Saat video game Monster Saku Merah & Hijau dirilis di Jepang pada tanggal 27 Februari 1996 di konsol Game Boy Nintendo, tidak ada yang membayangkan bahwa permainan peran berdasarkan penangkapan makhluk, dibuat oleh Satoshi Tajiri berdasarkan hasrat masa kecilnya untuk berburu serangga, dan dikembangkan oleh studio Game Freak, akan menjadi 30 tahun kemudian – dengan nama Pokémon, singkatan dari Pocket Monsters – waralaba media paling menguntungkan di dunia dengan keuntungan kumulatif hampir 126 miliar euro sejak diluncurkan.
“Game-game ini membutuhkan waktu enam tahun untuk dikembangkan, dan dirilis pada mesin pada akhir masa pakainya. Pada saat itu, tidak ada seorang pun yang mengharapkannya,” kenang Grégoire Hellot, yang pada tahun 1996 adalah seorang jurnalis yang mengkhususkan diri pada video game Jepang untuk majalah tersebut. papan kegembiraan. “Game Boy telah menjadi konsol anak bungsu. Namun, penonton anak-anak inilah yang menjadi sasaran permainan tersebut, dan informasi dari mulut ke mulut sangat fenomenal. Di taman bermain, kami tidak hanya bertukar makhluk dari satu kartrid ke kartrid lainnya, yang belum pernah terjadi sebelumnya, tetapi juga rahasia yang kurang lebih sebenarnya, seperti 151e Pokémon yang akan ditempatkan tanpa sepengetahuan Nintendo. Sebuah mistik tercipta dan berkontribusi pada kesuksesan game tersebut,” garis bawah pria yang kini menjadi direktur koleksi Kurokawa Editions, yang menerbitkan manga Pokémon di Prancis. Merah & Hijau (bergabung beberapa bulan kemudian dengan versi Biru ) adalah game terlaris di Jepang pada tahun 1996 dan 1997 – suatu prestasi yang tidak pernah terulang sejak saat itu – dengan total 10,23 juta kopi.

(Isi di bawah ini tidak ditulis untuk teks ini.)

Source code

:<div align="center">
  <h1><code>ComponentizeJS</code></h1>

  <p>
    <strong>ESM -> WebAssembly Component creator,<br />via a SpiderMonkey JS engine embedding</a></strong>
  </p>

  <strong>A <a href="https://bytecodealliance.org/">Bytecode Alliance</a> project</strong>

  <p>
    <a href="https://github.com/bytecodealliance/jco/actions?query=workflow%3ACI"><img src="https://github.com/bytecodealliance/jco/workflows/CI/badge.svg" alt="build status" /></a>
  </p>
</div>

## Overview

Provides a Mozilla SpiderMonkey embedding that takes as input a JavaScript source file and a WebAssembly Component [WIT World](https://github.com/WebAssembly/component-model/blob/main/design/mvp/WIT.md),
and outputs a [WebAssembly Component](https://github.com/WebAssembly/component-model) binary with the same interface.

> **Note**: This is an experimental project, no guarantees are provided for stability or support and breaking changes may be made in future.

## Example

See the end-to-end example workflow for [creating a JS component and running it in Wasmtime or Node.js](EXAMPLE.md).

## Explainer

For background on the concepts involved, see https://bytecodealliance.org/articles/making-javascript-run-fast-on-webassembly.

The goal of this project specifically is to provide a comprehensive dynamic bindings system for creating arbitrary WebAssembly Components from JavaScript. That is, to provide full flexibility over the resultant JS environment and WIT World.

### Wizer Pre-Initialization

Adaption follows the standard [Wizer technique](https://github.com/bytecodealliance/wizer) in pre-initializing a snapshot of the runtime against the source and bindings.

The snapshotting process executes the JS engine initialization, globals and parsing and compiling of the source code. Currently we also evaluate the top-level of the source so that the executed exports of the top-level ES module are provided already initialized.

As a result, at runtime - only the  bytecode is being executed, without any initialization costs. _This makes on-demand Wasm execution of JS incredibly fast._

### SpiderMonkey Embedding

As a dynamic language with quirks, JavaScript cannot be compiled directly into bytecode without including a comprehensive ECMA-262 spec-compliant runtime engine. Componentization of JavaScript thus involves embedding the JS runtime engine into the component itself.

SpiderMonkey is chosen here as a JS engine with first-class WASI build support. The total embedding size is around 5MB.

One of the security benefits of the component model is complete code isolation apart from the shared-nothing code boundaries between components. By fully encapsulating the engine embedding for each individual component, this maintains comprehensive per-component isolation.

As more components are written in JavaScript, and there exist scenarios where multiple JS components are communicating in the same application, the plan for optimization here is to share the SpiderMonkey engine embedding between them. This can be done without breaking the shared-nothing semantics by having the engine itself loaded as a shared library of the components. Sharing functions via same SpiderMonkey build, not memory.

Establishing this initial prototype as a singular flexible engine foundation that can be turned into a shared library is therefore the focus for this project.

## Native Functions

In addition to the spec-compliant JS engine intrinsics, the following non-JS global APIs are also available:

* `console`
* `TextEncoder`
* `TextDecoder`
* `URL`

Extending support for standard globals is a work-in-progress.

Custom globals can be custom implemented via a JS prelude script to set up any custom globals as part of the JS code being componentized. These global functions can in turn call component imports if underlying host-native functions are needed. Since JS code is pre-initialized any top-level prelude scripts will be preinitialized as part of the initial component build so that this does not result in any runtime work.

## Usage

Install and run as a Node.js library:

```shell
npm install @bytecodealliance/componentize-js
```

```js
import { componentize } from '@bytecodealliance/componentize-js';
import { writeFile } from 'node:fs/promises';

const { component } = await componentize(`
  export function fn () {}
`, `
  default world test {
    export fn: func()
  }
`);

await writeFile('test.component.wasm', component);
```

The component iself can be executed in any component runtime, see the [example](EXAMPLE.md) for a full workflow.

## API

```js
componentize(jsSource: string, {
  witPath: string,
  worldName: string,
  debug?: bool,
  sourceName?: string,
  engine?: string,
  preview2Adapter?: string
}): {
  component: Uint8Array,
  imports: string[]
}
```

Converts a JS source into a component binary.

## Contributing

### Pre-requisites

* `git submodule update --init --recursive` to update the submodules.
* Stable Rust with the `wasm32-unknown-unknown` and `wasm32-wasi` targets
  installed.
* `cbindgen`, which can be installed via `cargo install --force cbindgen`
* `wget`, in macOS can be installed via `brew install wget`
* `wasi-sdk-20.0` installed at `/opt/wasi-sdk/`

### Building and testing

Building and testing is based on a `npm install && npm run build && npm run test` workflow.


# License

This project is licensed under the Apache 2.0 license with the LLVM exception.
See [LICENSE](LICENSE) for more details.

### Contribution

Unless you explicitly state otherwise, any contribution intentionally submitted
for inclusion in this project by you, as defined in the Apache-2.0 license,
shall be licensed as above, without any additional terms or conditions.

Tiba di Prancis pada tahun 1999
Dengan kesuksesan awal permainan tersebut, manga (pada tahun 1996), permainan kartu perdagangan (juga dirilis pada tahun 1996), dan kartun (pada tahun 1997) dirilis di Jepang. Ketika Pokémon tiba di Prancis pada tanggal 8 Oktober 1999, dengan versinya Merah & Biruitu adalah keseluruhan alam semesta yang datang secara bersamaan. “Tangkap mereka semua”, menyatakan kredit dari kartun yang disiarkan di TF1. Ini adalah “Pokémania” pertama.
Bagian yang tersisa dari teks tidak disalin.